Mitragynine Stats & Data

Kratom’s main alkaloids are mitragynine and, at much lower natural abundance, 7‑hydroxymitragynine (7‑OH). Oral mitragynine is hepatically oxidized (primarily via CYP3A isoforms) to 7‑OH, which mediates much of its MOR‑agonist analgesia; CYP3A inhibition can reduce both analgesia and mitragynine‑linked respiratory effects in animals, indicating route- and enzyme‑dependent effects. Treat kratom like an opioid for safety: combining with alcohol, benzodiazepines, other opioids, or GHB/GBL substantially increases overdose risks including respiratory compromise and aspiration, even if mitragynine shows biased agonism relative to classical opioids. Leaf potency is highly variable (mitragynine commonly 12–21 mg/g; some resins 35.6–62.6 mg/g), so dose titration is essential; avoid rapid re‑dosing because nausea and delayed peaks are common.
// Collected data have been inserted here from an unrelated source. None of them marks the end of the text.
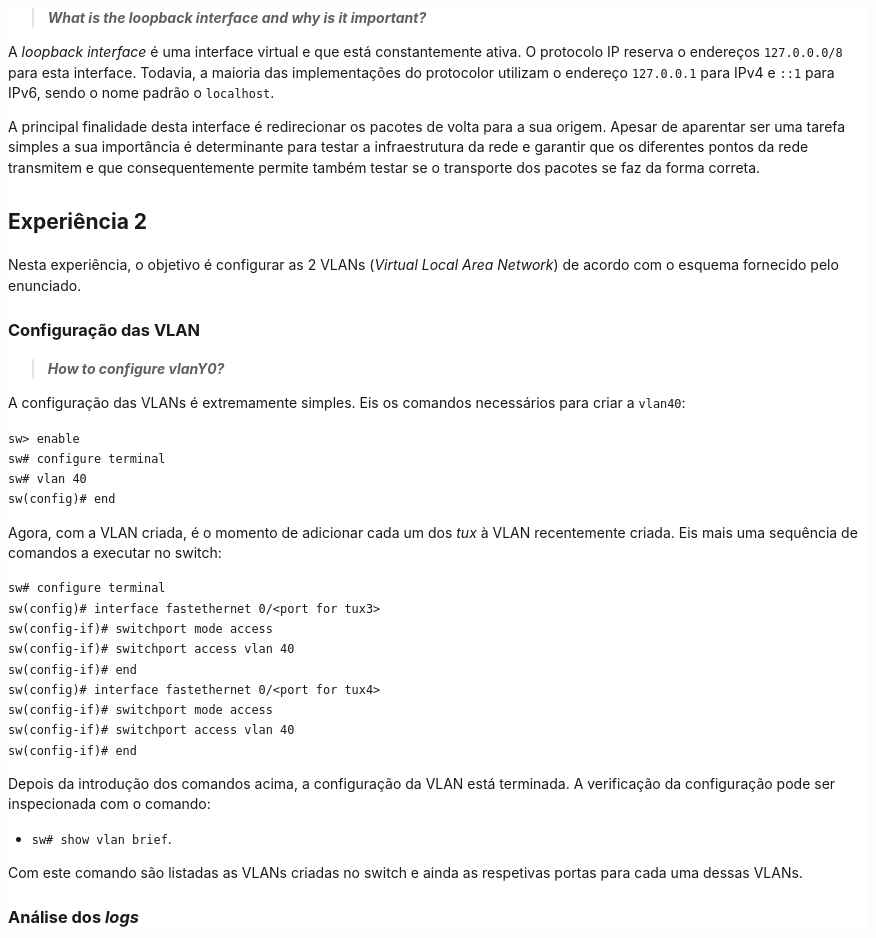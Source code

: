 > ***What is the loopback interface and why is it important?***

A *loopback interface* é uma interface virtual e que está constantemente ativa.
O protocolo IP reserva o endereços `127.0.0.0/8` para esta interface. Todavia,
a maioria das implementações do protocolor utilizam o endereço `127.0.0.1` para
IPv4 e `::1` para IPv6, sendo o nome padrão o `localhost`. 

A principal finalidade desta interface é redirecionar os pacotes de volta para
a sua origem. Apesar de aparentar ser uma tarefa simples a sua importância é 
determinante para testar a infraestrutura da rede e garantir que os diferentes 
pontos da rede transmitem e que consequentemente permite também testar se o 
transporte dos pacotes se faz da forma correta.

## Experiência 2

Nesta experiência, o objetivo é configurar as 2 VLANs (*Virtual Local Area 
Network*) de acordo com o esquema fornecido pelo enunciado.

### Configuração das VLAN

> ***How to configure vlanY0?***

A configuração das VLANs é extremamente simples. Eis os comandos necessários
para criar a `vlan40`:

```
sw> enable
sw# configure terminal
sw# vlan 40
sw(config)# end
```

Agora, com a VLAN criada, é o momento de adicionar cada um dos *tux* à VLAN
recentemente criada. Eis mais uma sequência de comandos a executar no switch:

```
sw# configure terminal
sw(config)# interface fastethernet 0/<port for tux3>
sw(config-if)# switchport mode access
sw(config-if)# switchport access vlan 40
sw(config-if)# end
sw(config)# interface fastethernet 0/<port for tux4>
sw(config-if)# switchport mode access
sw(config-if)# switchport access vlan 40
sw(config-if)# end
```

Depois da introdução dos comandos acima, a configuração da VLAN está terminada.
A verificação da configuração pode ser inspecionada com o comando:

- `sw# show vlan brief`.

Com este comando são listadas as VLANs criadas no switch e ainda as respetivas
portas para cada uma dessas VLANs.

### Análise dos *logs*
Be wary of ‘enhanced’ or ‘fortified’ products: ‘Krypton’ products in Europe were adulterated with O‑desmethyltramadol and associated with deaths. Rare but documented kratom‑associated cholestatic liver injury exists; discontinue and seek care if pruritus, dark urine, jaundice, or severe abdominal pain occur. Pregnancy and lactation: neonatal opioid withdrawal has been reported with maternal kratom use; breastfeeding is discouraged due to unknown infant exposure to multiple CNS‑active alkaloids. Because mitragynine can inhibit CYP2D6/3A in vitro, co‑medications metabolized by these pathways (e.g., many antidepressants, antipsychotics, beta‑blockers, opioids) may have altered levels; avoid intentional potentiation with strong CYP3A inhibitors (e.g., grapefruit, certain azoles/macrolides) and monitor for adverse effects. High‑dose, chronic use can cause constipation, sweating, dizziness, and tolerance; maintain hydration, fiber intake, and consider periodic ‘off‑days’ to reduce escalation. Do not drive or operate machinery while sedated.